═══ DATASET CONTENT ═══
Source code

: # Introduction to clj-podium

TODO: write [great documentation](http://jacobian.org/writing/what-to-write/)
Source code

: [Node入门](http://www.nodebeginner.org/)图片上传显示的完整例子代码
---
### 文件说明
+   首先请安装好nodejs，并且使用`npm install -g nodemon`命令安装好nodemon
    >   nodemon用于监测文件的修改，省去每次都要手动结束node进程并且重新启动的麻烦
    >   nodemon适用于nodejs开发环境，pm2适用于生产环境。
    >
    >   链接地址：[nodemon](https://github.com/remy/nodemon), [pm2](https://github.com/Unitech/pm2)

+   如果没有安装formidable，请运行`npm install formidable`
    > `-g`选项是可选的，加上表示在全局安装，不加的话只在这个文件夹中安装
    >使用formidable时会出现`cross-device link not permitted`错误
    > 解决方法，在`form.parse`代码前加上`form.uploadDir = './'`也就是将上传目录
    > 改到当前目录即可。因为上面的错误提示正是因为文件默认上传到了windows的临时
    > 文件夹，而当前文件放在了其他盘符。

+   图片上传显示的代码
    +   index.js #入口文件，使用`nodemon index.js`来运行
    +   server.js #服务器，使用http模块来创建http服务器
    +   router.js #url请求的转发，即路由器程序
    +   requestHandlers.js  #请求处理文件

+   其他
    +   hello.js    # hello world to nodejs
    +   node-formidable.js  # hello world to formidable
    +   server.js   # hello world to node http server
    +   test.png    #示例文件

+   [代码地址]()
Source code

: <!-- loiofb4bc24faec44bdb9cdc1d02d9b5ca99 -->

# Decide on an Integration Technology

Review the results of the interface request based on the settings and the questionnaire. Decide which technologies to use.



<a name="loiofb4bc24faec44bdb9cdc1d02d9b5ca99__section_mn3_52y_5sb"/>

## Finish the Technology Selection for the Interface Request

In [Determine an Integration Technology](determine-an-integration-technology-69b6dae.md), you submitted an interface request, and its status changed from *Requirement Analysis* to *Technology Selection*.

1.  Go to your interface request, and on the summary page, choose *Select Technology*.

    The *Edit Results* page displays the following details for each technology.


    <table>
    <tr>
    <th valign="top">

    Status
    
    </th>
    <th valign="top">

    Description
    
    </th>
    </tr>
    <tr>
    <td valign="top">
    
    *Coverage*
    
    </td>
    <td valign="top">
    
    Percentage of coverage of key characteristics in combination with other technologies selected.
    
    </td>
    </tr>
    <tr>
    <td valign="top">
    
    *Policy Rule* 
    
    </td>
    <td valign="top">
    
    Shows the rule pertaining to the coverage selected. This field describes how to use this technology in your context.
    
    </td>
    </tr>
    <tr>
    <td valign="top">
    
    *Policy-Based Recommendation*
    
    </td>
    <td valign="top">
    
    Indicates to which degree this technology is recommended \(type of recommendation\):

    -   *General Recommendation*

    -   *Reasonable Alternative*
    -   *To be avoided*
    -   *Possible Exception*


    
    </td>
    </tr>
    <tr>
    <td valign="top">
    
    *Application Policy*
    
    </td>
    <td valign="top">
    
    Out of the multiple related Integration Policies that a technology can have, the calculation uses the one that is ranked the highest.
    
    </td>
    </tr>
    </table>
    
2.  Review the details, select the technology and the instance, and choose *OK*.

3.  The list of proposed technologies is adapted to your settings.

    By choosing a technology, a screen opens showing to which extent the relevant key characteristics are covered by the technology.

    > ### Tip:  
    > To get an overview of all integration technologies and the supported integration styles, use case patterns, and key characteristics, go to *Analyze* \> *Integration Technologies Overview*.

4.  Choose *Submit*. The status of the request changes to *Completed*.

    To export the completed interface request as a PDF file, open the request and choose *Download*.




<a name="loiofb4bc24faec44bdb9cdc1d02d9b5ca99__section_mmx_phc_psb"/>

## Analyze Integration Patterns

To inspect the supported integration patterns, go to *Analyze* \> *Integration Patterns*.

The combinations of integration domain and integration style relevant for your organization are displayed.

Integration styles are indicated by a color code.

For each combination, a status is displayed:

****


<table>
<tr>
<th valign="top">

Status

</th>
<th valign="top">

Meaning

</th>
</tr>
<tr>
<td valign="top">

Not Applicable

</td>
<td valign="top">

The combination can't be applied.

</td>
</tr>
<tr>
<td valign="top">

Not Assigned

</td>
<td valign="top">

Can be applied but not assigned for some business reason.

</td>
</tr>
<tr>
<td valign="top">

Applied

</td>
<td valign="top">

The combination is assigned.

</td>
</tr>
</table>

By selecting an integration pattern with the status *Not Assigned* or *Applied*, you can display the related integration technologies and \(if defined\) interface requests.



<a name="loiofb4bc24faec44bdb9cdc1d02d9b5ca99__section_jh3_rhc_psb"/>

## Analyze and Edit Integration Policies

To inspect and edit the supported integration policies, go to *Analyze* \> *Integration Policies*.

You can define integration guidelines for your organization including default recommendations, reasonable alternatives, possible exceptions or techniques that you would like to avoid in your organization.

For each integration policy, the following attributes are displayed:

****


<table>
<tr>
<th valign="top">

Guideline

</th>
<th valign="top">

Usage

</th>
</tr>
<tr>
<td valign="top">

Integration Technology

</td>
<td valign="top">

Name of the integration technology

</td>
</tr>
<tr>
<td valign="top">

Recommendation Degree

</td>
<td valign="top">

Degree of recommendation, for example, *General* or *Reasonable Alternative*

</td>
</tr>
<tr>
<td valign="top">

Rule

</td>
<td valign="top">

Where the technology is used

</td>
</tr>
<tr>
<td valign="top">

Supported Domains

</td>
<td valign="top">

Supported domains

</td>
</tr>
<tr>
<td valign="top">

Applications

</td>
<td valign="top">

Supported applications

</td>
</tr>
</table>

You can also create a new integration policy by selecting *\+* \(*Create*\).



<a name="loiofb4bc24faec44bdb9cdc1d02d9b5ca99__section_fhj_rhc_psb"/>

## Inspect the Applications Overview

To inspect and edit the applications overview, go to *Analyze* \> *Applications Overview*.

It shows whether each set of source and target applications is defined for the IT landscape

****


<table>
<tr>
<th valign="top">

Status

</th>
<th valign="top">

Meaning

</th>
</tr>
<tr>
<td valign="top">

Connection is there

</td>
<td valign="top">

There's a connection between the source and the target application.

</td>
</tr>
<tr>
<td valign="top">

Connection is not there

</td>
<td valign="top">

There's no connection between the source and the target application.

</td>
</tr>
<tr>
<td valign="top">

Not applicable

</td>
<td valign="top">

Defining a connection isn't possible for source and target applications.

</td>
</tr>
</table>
═══
• **TASK GOAL**
What number of lines above include the string "server"? State it and nothing else.

• **OUTPUT OF THE TASK**
2